» **PROBLEM DESCRIPTION**: Find "raise our personal" in the material below and restate exactly the line holding it together with every line that comes after.

:: DATA FOR THIS TASK ::

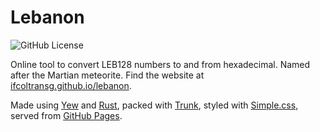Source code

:# Lebanon
![GitHub License](https://img.shields.io/github/license/ifcoltransg/lebanon)

Online tool to convert LEB128 numbers to and from hexadecimal. Named after the Martian meteorite. Find the website at [ifcoltransg.github.io/lebanon](https://ifcoltransg.github.io/lebanon).


Made using [Yew](https://yew.rs) and [Rust](https://www.rust-lang.org/), packed with [Trunk](https://trunkrs.dev/), styled with [Simple.css](https://simplecss.org), served from [GitHub Pages](https://pages.github.com/).
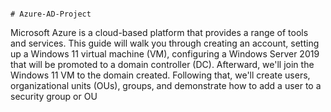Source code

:                                                                                                   # Azure-AD-Project
                                                                                                  

Microsoft Azure is a cloud-based platform that provides a range of tools and services. This guide will walk you through creating an account, setting up a Windows 11 virtual machine (VM), configuring a Windows Server 2019 that will be promoted to a domain controller (DC). Afterward, we'll join the Windows 11 VM to the domain created. Following that, we'll create users, organizational units (OUs), groups, and demonstrate how to add a user to a security group or OU
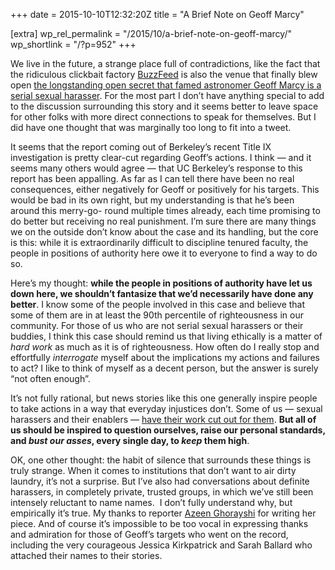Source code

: +++
date = 2015-10-10T12:32:20Z
title = "A Brief Note on Geoff Marcy"

[extra]
wp_rel_permalink = "/2015/10/a-brief-note-on-geoff-marcy/"
wp_shortlink = "/?p=952"
+++

We live in the future, a strange place full of contradictions, like the fact
that the ridiculous clickbait factory [BuzzFeed](http://www.buzzfeed.com/) is
also the venue that finally blew open
[the longstanding open secret that famed astronomer Geoff Marcy is a serial sexual harasser](http://www.buzzfeed.com/azeenghorayshi/famous-astronomer-allegedly-sexually-harassed-students).
For the most part I don’t have anything special to add to the discussion
surrounding this story and it seems better to leave space for other folks with
more direct connections to speak for themselves. But I did have one thought
that was marginally too long to fit into a tweet.

It seems that the report coming out of Berkeley’s recent Title IX
investigation is pretty clear-cut regarding Geoff’s actions. I think — and it
seems many others would agree — that UC Berkeley’s response to this report has
been appalling. As far as I can tell there have been no real consequences,
either negatively for Geoff or positively for his targets. This would be bad
in its own right, but my understanding is that he’s been around this merry-go-
round multiple times already, each time promising to do better but receiving
no real punishment. I’m sure there are many things we on the outside don’t
know about the case and its handling, but the core is this: while it is
extraordinarily difficult to discipline tenured faculty, the people in
positions of authority here owe it to everyone to find a way to do so.

Here’s my thought: **while the people in positions of authority have let us
down here, we shouldn’t fantasize that we’d necessarily have done any
better**. I know some of the people involved in this case and believe that
some of them are in at least the 90th percentile of righteousness in our
community. For those of us who are not serial sexual harassers or their
buddies, I think this case should remind us that living ethically is a matter
of _hard work_ as much as it is of righteousness. How often do I really stop
and effortfully _interrogate_ myself about the implications my actions and
failures to act? I like to think of myself as a decent person, but the answer
is surely “not often enough”.

It’s not fully rational, but news stories like this one generally inspire
people to take actions in a way that everyday injustices don’t. Some of us —
sexual harassers and their enablers —
[have their work cut out for them](https://twitter.com/jegpeek/status/652847809746571264).
**But all of us should be inspired to question ourselves, raise our personal
standards, and _bust our asses_, every single day, to _keep_ them high**.

OK, one other thought: the habit of silence that surrounds these things is
truly strange. When it comes to institutions that don’t want to air dirty
laundry, it’s not a surprise. But I’ve also had conversations about definite
harassers, in completely private, trusted groups, in which we’ve still been
intensely reluctant to name names.  I don’t fully understand why, but
empirically it’s true. My thanks to reporter
[Azeen Ghorayshi](http://www.buzzfeed.com/azeenghorayshi) for writing her
piece. And of course it’s impossible to be too vocal in expressing thanks and
admiration for those of Geoff’s targets who went on the record, including the
very courageous Jessica Kirkpatrick and Sarah Ballard who attached their names
to their stories.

:::

» **RESPONSE BOX**:
**But all of us should be inspired to question ourselves, raise our personal
standards, and _bust our asses_, every single day, to _keep_ them high**.

OK, one other thought: the habit of silence that surrounds these things is
truly strange. When it comes to institutions that don’t want to air dirty
laundry, it’s not a surprise. But I’ve also had conversations about definite
harassers, in completely private, trusted groups, in which we’ve still been
intensely reluctant to name names.  I don’t fully understand why, but
empirically it’s true. My thanks to reporter
[Azeen Ghorayshi](http://www.buzzfeed.com/azeenghorayshi) for writing her
piece. And of course it’s impossible to be too vocal in expressing thanks and
admiration for those of Geoff’s targets who went on the record, including the
very courageous Jessica Kirkpatrick and Sarah Ballard who attached their names
to their stories.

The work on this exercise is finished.